With Christmas just a few weeks away, Santa Claus is getting a head start traveling to the farthest reaches of the globe. And thanks to a special sleigh – namely a C-17 from the Alaska National Guard -- Santa is visiting children and families in rural Alaska.
Far off the coast of Alaska in the Bering Sea, the people of Saint Paul Island got a special delivery.
Santa and Mrs. Claus made an early Christmas visit with help from the Alaska National Guard as part of Operation Santa Claus.
On board the plane were dozens of elves ready to bring Christmas to the remote community.
They brought hundreds of presents, all the fixings for a Christmas feast and sweet treats.
It’s a day everyone in St. Paul has waited for -- especially the kids.
“Ever since he heard about it, beginning of the week you know, is it time yet? Is it time?” Mac Mandregan Sr., a St. Paul Island resident, said.

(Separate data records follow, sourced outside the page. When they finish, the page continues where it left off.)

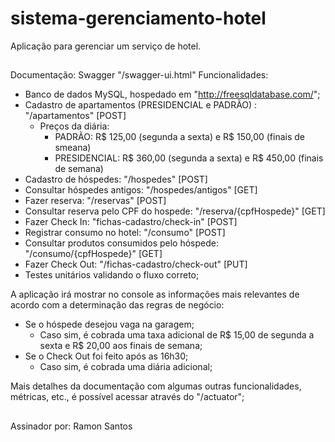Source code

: # sistema-gerenciamento-hotel
Aplicação para gerenciar um serviço de hotel.

##
Documentação: Swagger "/swagger-ui.html"
Funcionalidades:
- Banco de dados MySQL, hospedado em "http://freesqldatabase.com/";
- Cadastro de apartamentos (PRESIDENCIAL e PADRÃO) : "/apartamentos" [POST]
  - Preços da diária:
    - PADRÃO: R$ 125,00 (segunda a sexta) e R$ 150,00 (finais de smeana)
    - PRESIDENCIAL: R$ 360,00 (segunda a sexta) e R$ 450,00 (finais de semana)
- Cadastro de hóspedes: "/hospedes" [POST]
- Consultar hóspedes antigos: "/hospedes/antigos" [GET]
- Fazer reserva: "/reservas" [POST]
- Consultar reserva pelo CPF do hospede: "/reserva/{cpfHospede}" [GET]
- Fazer Check In: "fichas-cadastro/check-in" [POST]
- Registrar consumo no hotel: "/consumo" [POST]
- Consultar produtos consumidos pelo hóspede: "/consumo/{cpfHospede}" [GET]
- Fazer Check Out: "/fichas-cadastro/check-out" [PUT]
- Testes unitários validando o fluxo correto;

A aplicação irá mostrar no console as informações mais relevantes de acordo com a determinação das regras de negócio:
- Se o hóspede desejou vaga na garagem;
  - Caso sim, é cobrada uma taxa adicional de R$ 15,00 de segunda a sexta e R$ 20,00 aos finais de semana;
- Se o Check Out foi feito após as 16h30;
  - Caso sim, é cobrada uma diária adicional;
  
Mais detalhes da documentação com algumas outras funcionalidades, métricas, etc., é possível acessar através do "/actuator";
##
Assinador por: Ramon Santos

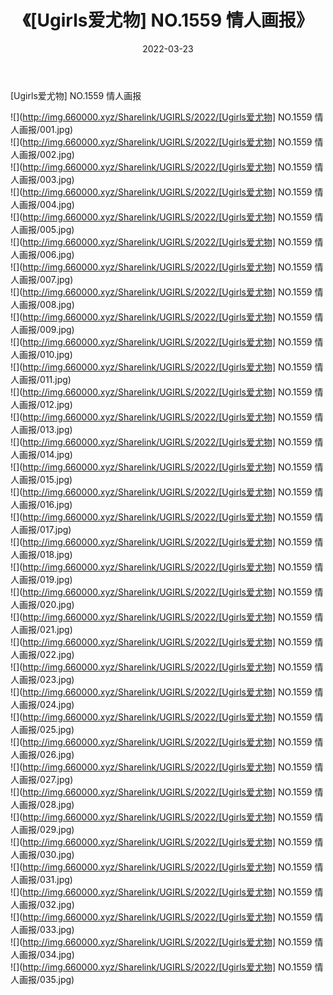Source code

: ﻿---
layout: post
title:  《[Ugirls爱尤物] NO.1559 情人画报》
date:   2022-03-23
img: http://img.660000.xyz/Sharelink/UGIRLS/2022/[Ugirls爱尤物] NO.1559 情人画报/000.jpg
categories: [美女, 清纯, 唯美]
---

[Ugirls爱尤物] NO.1559 情人画报

 ![](http://img.660000.xyz/Sharelink/UGIRLS/2022/[Ugirls爱尤物] NO.1559 情人画报/001.jpg) <br>![](http://img.660000.xyz/Sharelink/UGIRLS/2022/[Ugirls爱尤物] NO.1559 情人画报/002.jpg) <br>![](http://img.660000.xyz/Sharelink/UGIRLS/2022/[Ugirls爱尤物] NO.1559 情人画报/003.jpg) <br>![](http://img.660000.xyz/Sharelink/UGIRLS/2022/[Ugirls爱尤物] NO.1559 情人画报/004.jpg) <br>![](http://img.660000.xyz/Sharelink/UGIRLS/2022/[Ugirls爱尤物] NO.1559 情人画报/005.jpg) <br>![](http://img.660000.xyz/Sharelink/UGIRLS/2022/[Ugirls爱尤物] NO.1559 情人画报/006.jpg) <br>![](http://img.660000.xyz/Sharelink/UGIRLS/2022/[Ugirls爱尤物] NO.1559 情人画报/007.jpg) <br>![](http://img.660000.xyz/Sharelink/UGIRLS/2022/[Ugirls爱尤物] NO.1559 情人画报/008.jpg) <br>![](http://img.660000.xyz/Sharelink/UGIRLS/2022/[Ugirls爱尤物] NO.1559 情人画报/009.jpg) <br>![](http://img.660000.xyz/Sharelink/UGIRLS/2022/[Ugirls爱尤物] NO.1559 情人画报/010.jpg) <br>![](http://img.660000.xyz/Sharelink/UGIRLS/2022/[Ugirls爱尤物] NO.1559 情人画报/011.jpg) <br>![](http://img.660000.xyz/Sharelink/UGIRLS/2022/[Ugirls爱尤物] NO.1559 情人画报/012.jpg) <br>![](http://img.660000.xyz/Sharelink/UGIRLS/2022/[Ugirls爱尤物] NO.1559 情人画报/013.jpg) <br>![](http://img.660000.xyz/Sharelink/UGIRLS/2022/[Ugirls爱尤物] NO.1559 情人画报/014.jpg) <br>![](http://img.660000.xyz/Sharelink/UGIRLS/2022/[Ugirls爱尤物] NO.1559 情人画报/015.jpg) <br>![](http://img.660000.xyz/Sharelink/UGIRLS/2022/[Ugirls爱尤物] NO.1559 情人画报/016.jpg) <br>![](http://img.660000.xyz/Sharelink/UGIRLS/2022/[Ugirls爱尤物] NO.1559 情人画报/017.jpg) <br>![](http://img.660000.xyz/Sharelink/UGIRLS/2022/[Ugirls爱尤物] NO.1559 情人画报/018.jpg) <br>![](http://img.660000.xyz/Sharelink/UGIRLS/2022/[Ugirls爱尤物] NO.1559 情人画报/019.jpg) <br>![](http://img.660000.xyz/Sharelink/UGIRLS/2022/[Ugirls爱尤物] NO.1559 情人画报/020.jpg) <br>![](http://img.660000.xyz/Sharelink/UGIRLS/2022/[Ugirls爱尤物] NO.1559 情人画报/021.jpg) <br>![](http://img.660000.xyz/Sharelink/UGIRLS/2022/[Ugirls爱尤物] NO.1559 情人画报/022.jpg) <br>![](http://img.660000.xyz/Sharelink/UGIRLS/2022/[Ugirls爱尤物] NO.1559 情人画报/023.jpg) <br>![](http://img.660000.xyz/Sharelink/UGIRLS/2022/[Ugirls爱尤物] NO.1559 情人画报/024.jpg) <br>![](http://img.660000.xyz/Sharelink/UGIRLS/2022/[Ugirls爱尤物] NO.1559 情人画报/025.jpg) <br>![](http://img.660000.xyz/Sharelink/UGIRLS/2022/[Ugirls爱尤物] NO.1559 情人画报/026.jpg) <br>![](http://img.660000.xyz/Sharelink/UGIRLS/2022/[Ugirls爱尤物] NO.1559 情人画报/027.jpg) <br>![](http://img.660000.xyz/Sharelink/UGIRLS/2022/[Ugirls爱尤物] NO.1559 情人画报/028.jpg) <br>![](http://img.660000.xyz/Sharelink/UGIRLS/2022/[Ugirls爱尤物] NO.1559 情人画报/029.jpg) <br>![](http://img.660000.xyz/Sharelink/UGIRLS/2022/[Ugirls爱尤物] NO.1559 情人画报/030.jpg) <br>![](http://img.660000.xyz/Sharelink/UGIRLS/2022/[Ugirls爱尤物] NO.1559 情人画报/031.jpg) <br>![](http://img.660000.xyz/Sharelink/UGIRLS/2022/[Ugirls爱尤物] NO.1559 情人画报/032.jpg) <br>![](http://img.660000.xyz/Sharelink/UGIRLS/2022/[Ugirls爱尤物] NO.1559 情人画报/033.jpg) <br>![](http://img.660000.xyz/Sharelink/UGIRLS/2022/[Ugirls爱尤物] NO.1559 情人画报/034.jpg) <br>![](http://img.660000.xyz/Sharelink/UGIRLS/2022/[Ugirls爱尤物] NO.1559 情人画报/035.jpg) <br>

The anxious children didn't have to wait long for Santa to arrive.
The Christmas spirit quickly spread throughout the room and everyone wanted to see the magic for themselves.
“They don't get to go to the mall and sit on Santa's lap, so we get to bring that -- Santa and Mrs. Claus to them and provide some really great Christmas memories,” said Shannon Dehas, the organizer of Operation Santa Claus.
Most of the children were excited.
One girl asked Santa for an iPad.
“An iPad?! I got a lot of calls for those, you know,” Santa said. “I got a long list for iPads. I want one, too. Well, I will put your name on my list.”
Some children weren’t so excited, but everyone told us they are grateful.
“It was pretty good, we got a chance to just come all together and celebrate. It's a great thing for our community,” said 13-year-old Taylor Kauffman.
“I'm just happy. The kids are happy running around, it’s just a great, great day. Even the weather cooperated,” said Jason Bourdukofsky, the president of the village corporation.
Volunteers from around Alaska, including the Salvation Army, help contribute to continue the tradition, which has been going on for 54 years.
The effort began before Alaska even became a state, when a flood devastated the economy of Saint Mary's near the Bering Sea, and the National Guard used a cargo plane to save Christmas for 200 kids.